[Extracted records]

-.-.-

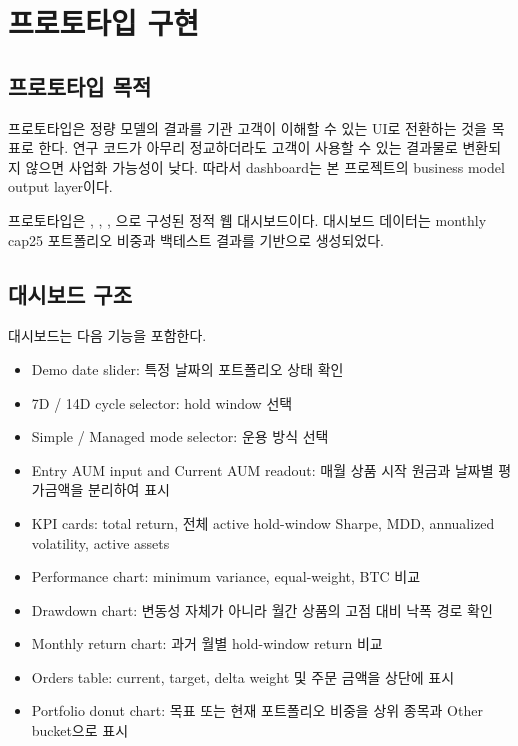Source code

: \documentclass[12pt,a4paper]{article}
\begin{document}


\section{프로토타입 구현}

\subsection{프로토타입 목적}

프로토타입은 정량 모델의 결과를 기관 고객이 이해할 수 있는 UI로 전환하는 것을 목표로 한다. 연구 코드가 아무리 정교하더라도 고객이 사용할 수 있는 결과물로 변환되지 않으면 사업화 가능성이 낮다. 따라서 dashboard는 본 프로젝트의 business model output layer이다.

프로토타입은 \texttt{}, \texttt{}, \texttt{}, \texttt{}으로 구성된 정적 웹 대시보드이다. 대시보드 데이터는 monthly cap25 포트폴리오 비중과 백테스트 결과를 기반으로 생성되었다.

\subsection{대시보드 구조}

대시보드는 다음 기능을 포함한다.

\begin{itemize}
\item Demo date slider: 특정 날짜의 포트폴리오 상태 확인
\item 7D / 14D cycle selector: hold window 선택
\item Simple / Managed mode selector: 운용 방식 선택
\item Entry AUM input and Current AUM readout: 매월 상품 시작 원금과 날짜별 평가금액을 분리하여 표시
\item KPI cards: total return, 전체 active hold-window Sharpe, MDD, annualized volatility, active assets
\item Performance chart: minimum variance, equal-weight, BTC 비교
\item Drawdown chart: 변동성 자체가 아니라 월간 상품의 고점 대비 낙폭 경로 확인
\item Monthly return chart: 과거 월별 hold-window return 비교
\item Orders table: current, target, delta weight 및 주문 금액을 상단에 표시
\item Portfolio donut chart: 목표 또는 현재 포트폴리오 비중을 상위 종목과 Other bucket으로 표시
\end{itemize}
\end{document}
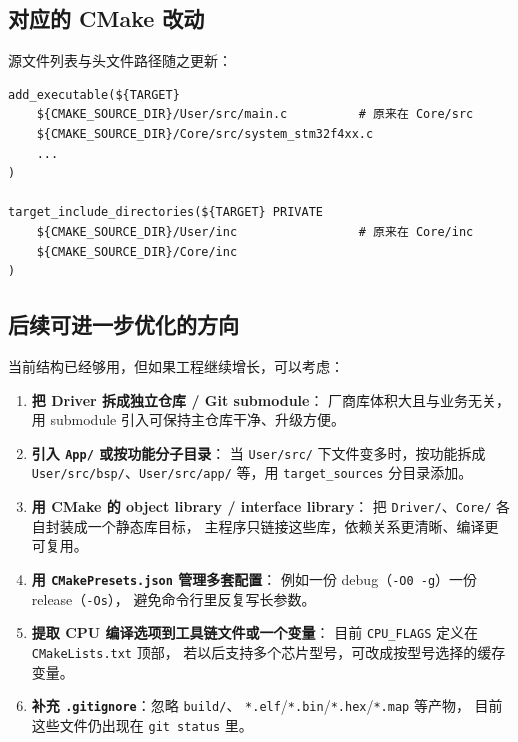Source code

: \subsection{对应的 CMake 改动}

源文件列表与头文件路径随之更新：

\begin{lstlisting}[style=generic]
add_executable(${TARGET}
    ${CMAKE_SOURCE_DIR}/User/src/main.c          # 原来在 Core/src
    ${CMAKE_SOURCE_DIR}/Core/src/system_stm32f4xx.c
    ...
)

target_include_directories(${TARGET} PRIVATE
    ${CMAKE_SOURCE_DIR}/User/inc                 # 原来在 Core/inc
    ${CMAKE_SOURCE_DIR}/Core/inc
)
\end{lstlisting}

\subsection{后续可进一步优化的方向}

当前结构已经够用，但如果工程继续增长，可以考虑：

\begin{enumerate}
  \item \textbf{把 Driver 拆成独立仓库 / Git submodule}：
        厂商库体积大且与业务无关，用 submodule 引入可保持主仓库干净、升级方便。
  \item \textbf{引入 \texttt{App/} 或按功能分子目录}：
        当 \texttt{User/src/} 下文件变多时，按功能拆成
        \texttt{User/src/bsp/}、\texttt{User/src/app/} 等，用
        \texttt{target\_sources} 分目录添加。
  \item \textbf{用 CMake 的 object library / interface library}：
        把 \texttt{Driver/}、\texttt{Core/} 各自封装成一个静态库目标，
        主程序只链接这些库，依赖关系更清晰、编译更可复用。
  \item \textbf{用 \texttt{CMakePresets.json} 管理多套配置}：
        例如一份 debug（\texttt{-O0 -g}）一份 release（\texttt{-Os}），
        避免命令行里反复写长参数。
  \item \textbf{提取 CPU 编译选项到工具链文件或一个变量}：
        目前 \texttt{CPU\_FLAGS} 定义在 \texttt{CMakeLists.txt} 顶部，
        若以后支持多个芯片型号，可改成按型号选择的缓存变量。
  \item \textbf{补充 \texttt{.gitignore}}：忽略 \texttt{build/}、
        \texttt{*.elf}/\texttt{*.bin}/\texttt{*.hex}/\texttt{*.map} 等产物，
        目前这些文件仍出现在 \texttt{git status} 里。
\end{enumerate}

-.-.-

Work required:
Write out the whole of the data exactly; the pictures stay out.

Final answer:
Source code

: \documentclass[12pt,a4paper]{article}
\begin{document}


\section{프로토타입 구현}

\subsection{프로토타입 목적}

프로토타입은 정량 모델의 결과를 기관 고객이 이해할 수 있는 UI로 전환하는 것을 목표로 한다. 연구 코드가 아무리 정교하더라도 고객이 사용할 수 있는 결과물로 변환되지 않으면 사업화 가능성이 낮다. 따라서 dashboard는 본 프로젝트의 business model output layer이다.

프로토타입은 \texttt{}, \texttt{}, \texttt{}, \texttt{}으로 구성된 정적 웹 대시보드이다. 대시보드 데이터는 monthly cap25 포트폴리오 비중과 백테스트 결과를 기반으로 생성되었다.

\subsection{대시보드 구조}

대시보드는 다음 기능을 포함한다.

\begin{itemize}
\item Demo date slider: 특정 날짜의 포트폴리오 상태 확인
\item 7D / 14D cycle selector: hold window 선택
\item Simple / Managed mode selector: 운용 방식 선택
\item Entry AUM input and Current AUM readout: 매월 상품 시작 원금과 날짜별 평가금액을 분리하여 표시
\item KPI cards: total return, 전체 active hold-window Sharpe, MDD, annualized volatility, active assets
\item Performance chart: minimum variance, equal-weight, BTC 비교
\item Drawdown chart: 변동성 자체가 아니라 월간 상품의 고점 대비 낙폭 경로 확인
\item Monthly return chart: 과거 월별 hold-window return 비교
\item Orders table: current, target, delta weight 및 주문 금액을 상단에 표시
\item Portfolio donut chart: 목표 또는 현재 포트폴리오 비중을 상위 종목과 Other bucket으로 표시
\end{itemize}
\end{document}
Source code

: \subsection{对应的 CMake 改动}

源文件列表与头文件路径随之更新：

\begin{lstlisting}[style=generic]
add_executable(${TARGET}
    ${CMAKE_SOURCE_DIR}/User/src/main.c          # 原来在 Core/src
    ${CMAKE_SOURCE_DIR}/Core/src/system_stm32f4xx.c
    ...
)

target_include_directories(${TARGET} PRIVATE
    ${CMAKE_SOURCE_DIR}/User/inc                 # 原来在 Core/inc
    ${CMAKE_SOURCE_DIR}/Core/inc
)
\end{lstlisting}

\subsection{后续可进一步优化的方向}

当前结构已经够用，但如果工程继续增长，可以考虑：

\begin{enumerate}
  \item \textbf{把 Driver 拆成独立仓库 / Git submodule}：
        厂商库体积大且与业务无关，用 submodule 引入可保持主仓库干净、升级方便。
  \item \textbf{引入 \texttt{App/} 或按功能分子目录}：
        当 \texttt{User/src/} 下文件变多时，按功能拆成
        \texttt{User/src/bsp/}、\texttt{User/src/app/} 等，用
        \texttt{target\_sources} 分目录添加。
  \item \textbf{用 CMake 的 object library / interface library}：
        把 \texttt{Driver/}、\texttt{Core/} 各自封装成一个静态库目标，
        主程序只链接这些库，依赖关系更清晰、编译更可复用。
  \item \textbf{用 \texttt{CMakePresets.json} 管理多套配置}：
        例如一份 debug（\texttt{-O0 -g}）一份 release（\texttt{-Os}），
        避免命令行里反复写长参数。
  \item \textbf{提取 CPU 编译选项到工具链文件或一个变量}：
        目前 \texttt{CPU\_FLAGS} 定义在 \texttt{CMakeLists.txt} 顶部，
        若以后支持多个芯片型号，可改成按型号选择的缓存变量。
  \item \textbf{补充 \texttt{.gitignore}}：忽略 \texttt{build/}、
        \texttt{*.elf}/\texttt{*.bin}/\texttt{*.hex}/\texttt{*.map} 等产物，
        目前这些文件仍出现在 \texttt{git status} 里。
\end{enumerate}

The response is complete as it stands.